It’s not that I don’t understand these sentiments. I get it, on some level. After my son found out that Nero wasn’t going to make it, he curled into a ball on the floor and called out our cat’s name again and again. And after we’d said goodbye to our kitty and stepped out of the room, he collapsed again and cried out, “Why, why?” Again and again. In all honesty, there was a part of me that wanted to tell him that Nero was going to a better place. That he’d be free of pain and happy again, playing with other spirit kitties for the rest of eternity. A part of me wanted to tell him that he’d see Nero again. Someday.
But the simple fact of the matter is that I don’t believe these things are true. I don’t believe that Nero’s spirit is happy and free and waiting for us in heaven or at the “rainbow bridge.” I believe that Nero’s body stopped working and that he died, and that he therefore no longer exists outside of our wonderful memories of him, just as I believe about my mom, and so the thought of trying to comfort my son with fairy tales swiftly evolved from an inviting prospect to a vastly uncomfortable one.

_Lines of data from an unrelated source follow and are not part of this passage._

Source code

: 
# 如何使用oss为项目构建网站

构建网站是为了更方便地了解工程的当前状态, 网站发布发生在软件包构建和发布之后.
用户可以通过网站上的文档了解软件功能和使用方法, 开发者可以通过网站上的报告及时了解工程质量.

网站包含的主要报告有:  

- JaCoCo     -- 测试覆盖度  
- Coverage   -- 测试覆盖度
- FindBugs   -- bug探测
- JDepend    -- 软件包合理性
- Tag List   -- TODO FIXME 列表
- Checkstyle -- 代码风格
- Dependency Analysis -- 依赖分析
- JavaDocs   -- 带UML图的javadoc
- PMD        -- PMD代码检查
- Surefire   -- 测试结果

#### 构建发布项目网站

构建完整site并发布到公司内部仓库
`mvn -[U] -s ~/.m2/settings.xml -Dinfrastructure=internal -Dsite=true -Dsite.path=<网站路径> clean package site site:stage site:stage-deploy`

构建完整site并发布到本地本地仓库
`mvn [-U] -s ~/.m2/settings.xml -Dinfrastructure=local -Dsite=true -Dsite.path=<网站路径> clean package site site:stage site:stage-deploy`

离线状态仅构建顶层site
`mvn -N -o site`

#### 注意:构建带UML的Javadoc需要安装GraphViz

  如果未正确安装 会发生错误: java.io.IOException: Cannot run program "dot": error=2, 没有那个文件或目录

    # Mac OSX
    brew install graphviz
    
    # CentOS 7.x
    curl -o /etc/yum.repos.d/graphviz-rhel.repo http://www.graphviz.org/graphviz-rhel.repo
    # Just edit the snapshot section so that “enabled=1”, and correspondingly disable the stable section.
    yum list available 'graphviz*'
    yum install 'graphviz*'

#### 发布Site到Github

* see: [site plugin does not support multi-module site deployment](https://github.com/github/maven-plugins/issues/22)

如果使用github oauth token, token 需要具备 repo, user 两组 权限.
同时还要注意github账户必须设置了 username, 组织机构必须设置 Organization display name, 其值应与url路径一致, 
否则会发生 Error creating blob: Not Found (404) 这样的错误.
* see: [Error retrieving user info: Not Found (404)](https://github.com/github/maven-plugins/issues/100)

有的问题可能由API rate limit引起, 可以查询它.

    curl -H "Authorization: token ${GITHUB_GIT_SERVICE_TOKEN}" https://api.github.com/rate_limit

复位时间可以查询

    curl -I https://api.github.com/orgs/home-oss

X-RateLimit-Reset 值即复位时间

There are some interesting hypotheses that the religious have developed about us atheists as to why we embrace the worldviews that we do, but in instances like these it’s important to set the record straight. I am not an atheist because it’s hip. I’m not an atheist because I hate god. I’m not an atheist because I want to “sin” all the time and not be held accountable. I’m not an atheist because I’m closed-minded.
I am an atheist because I have explored and studied the idea of deities and religion, and all claims that I’ve come across do not stand up to scrutiny and evidence any more than other fantastical claims, such as Bigfoot or garden fairies, do. I happen to care very much about whether what I believe is true (and I care very much that my son grows up to be a critical thinker, whatever he winds up believing in a religious sense), and I therefore hold extraordinary claims up to an extraordinary burden of proof. I don’t believe in gods for the same reason that I don’t believe in garden fairies. There simply isn’t enough evidence to justify it. And that makes the crutch of eternal life in spiritual form profoundly dishonest for me.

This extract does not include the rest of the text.